TASK: Your answer must be an exact copy of the data below, minus any pictures.

Start of TASK DATA

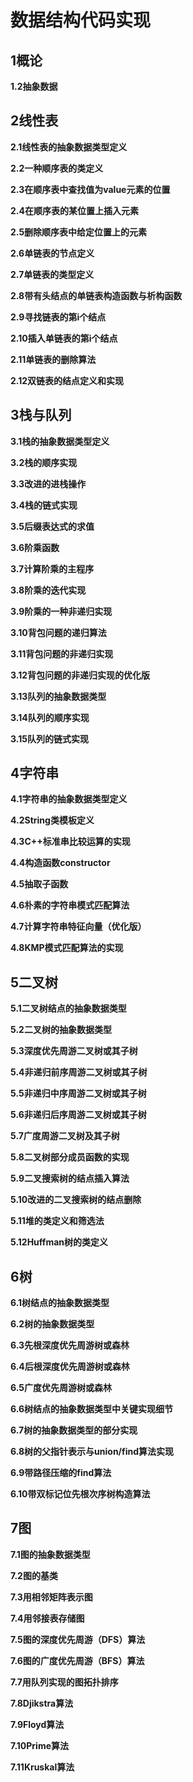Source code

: # 数据结构代码实现

## 1概论

**1.2抽象数据**


## 2线性表


**2.1线性表的抽象数据类型定义**

**2.2一种顺序表的类定义**

**2.3在顺序表中查找值为value元素的位置**

**2.4在顺序表的某位置上插入元素**

**2.5删除顺序表中给定位置上的元素**

**2.6单链表的节点定义**

**2.7单链表的类型定义**

**2.8带有头结点的单链表构造函数与析构函数**

**2.9寻找链表的第i个结点**

**2.10插入单链表的第i个结点**
 
**2.11单链表的删除算法**

**2.12双链表的结点定义和实现**

## 3栈与队列

**3.1栈的抽象数据类型定义**

**3.2栈的顺序实现**

**3.3改进的进栈操作**

**3.4栈的链式实现**

**3.5后缀表达式的求值**

**3.6阶乘函数**

**3.7计算阶乘的主程序**

**3.8阶乘的迭代实现**

**3.9阶乘的一种非递归实现**

**3.10背包问题的递归算法**

**3.11背包问题的非递归实现**

**3.12背包问题的非递归实现的优化版**

**3.13队列的抽象数据类型**

**3.14队列的顺序实现**

**3.15队列的链式实现**


## 4字符串
**4.1字符串的抽象数据类型定义**

**4.2String类模板定义**

**4.3C++标准串比较运算的实现**

**4.4构造函数constructor**

**4.5抽取子函数**

**4.6朴素的字符串模式匹配算法**

**4.7计算字符串特征向量（优化版）**

**4.8KMP模式匹配算法的实现**

## 5二叉树
**5.1二叉树结点的抽象数据类型**

**5.2二叉树的抽象数据类型**

**5.3深度优先周游二叉树或其子树**

**5.4非递归前序周游二叉树或其子树**

**5.5非递归中序周游二叉树或其子树**

**5.6非递归后序周游二叉树或其子树**

**5.7广度周游二叉树及其子树**

**5.8二叉树部分成员函数的实现**

**5.9二叉搜索树的结点插入算法**

**5.10改进的二叉搜索树的结点删除**

**5.11堆的类定义和筛选法**

**5.12Huffman树的类定义**

## 6树
**6.1树结点的抽象数据类型**

**6.2树的抽象数据类型**

**6.3先根深度优先周游树或森林**

**6.4后根深度优先周游树或森林**

**6.5广度优先周游树或森林**

**6.6树结点的抽象数据类型中关键实现细节**

**6.7树的抽象数据类型的部分实现**

**6.8树的父指针表示与union/find算法实现**

**6.9带路径压缩的find算法**

**6.10带双标记位先根次序树构造算法**

## 7图
**7.1图的抽象数据类型**

**7.2图的基类**

**7.3用相邻矩阵表示图**

**7.4用邻接表存储图**

**7.5图的深度优先周游（DFS）算法**

**7.6图的广度优先周游（BFS）算法**

**7.7用队列实现的图拓扑排序**

**7.8Djikstra算法**

**7.9Floyd算法**

**7.10Prime算法**

**7.11Kruskal算法**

End of TASK DATA

ANSWER TO THE EXERCISE:
Source code

: # 数据结构代码实现

## 1概论

**1.2抽象数据**


## 2线性表


**2.1线性表的抽象数据类型定义**

**2.2一种顺序表的类定义**

**2.3在顺序表中查找值为value元素的位置**

**2.4在顺序表的某位置上插入元素**

**2.5删除顺序表中给定位置上的元素**

**2.6单链表的节点定义**

**2.7单链表的类型定义**

**2.8带有头结点的单链表构造函数与析构函数**

**2.9寻找链表的第i个结点**

**2.10插入单链表的第i个结点**
 
**2.11单链表的删除算法**

**2.12双链表的结点定义和实现**

## 3栈与队列

**3.1栈的抽象数据类型定义**

**3.2栈的顺序实现**

**3.3改进的进栈操作**

**3.4栈的链式实现**

**3.5后缀表达式的求值**

**3.6阶乘函数**

**3.7计算阶乘的主程序**

**3.8阶乘的迭代实现**

**3.9阶乘的一种非递归实现**

**3.10背包问题的递归算法**

**3.11背包问题的非递归实现**

**3.12背包问题的非递归实现的优化版**

**3.13队列的抽象数据类型**

**3.14队列的顺序实现**

**3.15队列的链式实现**


## 4字符串
**4.1字符串的抽象数据类型定义**

**4.2String类模板定义**

**4.3C++标准串比较运算的实现**

**4.4构造函数constructor**

**4.5抽取子函数**

**4.6朴素的字符串模式匹配算法**

**4.7计算字符串特征向量（优化版）**

**4.8KMP模式匹配算法的实现**

## 5二叉树
**5.1二叉树结点的抽象数据类型**

**5.2二叉树的抽象数据类型**

**5.3深度优先周游二叉树或其子树**

**5.4非递归前序周游二叉树或其子树**

**5.5非递归中序周游二叉树或其子树**

**5.6非递归后序周游二叉树或其子树**

**5.7广度周游二叉树及其子树**

**5.8二叉树部分成员函数的实现**

**5.9二叉搜索树的结点插入算法**

**5.10改进的二叉搜索树的结点删除**

**5.11堆的类定义和筛选法**

**5.12Huffman树的类定义**

## 6树
**6.1树结点的抽象数据类型**

**6.2树的抽象数据类型**

**6.3先根深度优先周游树或森林**

**6.4后根深度优先周游树或森林**

**6.5广度优先周游树或森林**

**6.6树结点的抽象数据类型中关键实现细节**

**6.7树的抽象数据类型的部分实现**

**6.8树的父指针表示与union/find算法实现**

**6.9带路径压缩的find算法**

**6.10带双标记位先根次序树构造算法**

## 7图
**7.1图的抽象数据类型**

**7.2图的基类**

**7.3用相邻矩阵表示图**

**7.4用邻接表存储图**

**7.5图的深度优先周游（DFS）算法**

**7.6图的广度优先周游（BFS）算法**

**7.7用队列实现的图拓扑排序**

**7.8Djikstra算法**

**7.9Floyd算法**

**7.10Prime算法**

**7.11Kruskal算法**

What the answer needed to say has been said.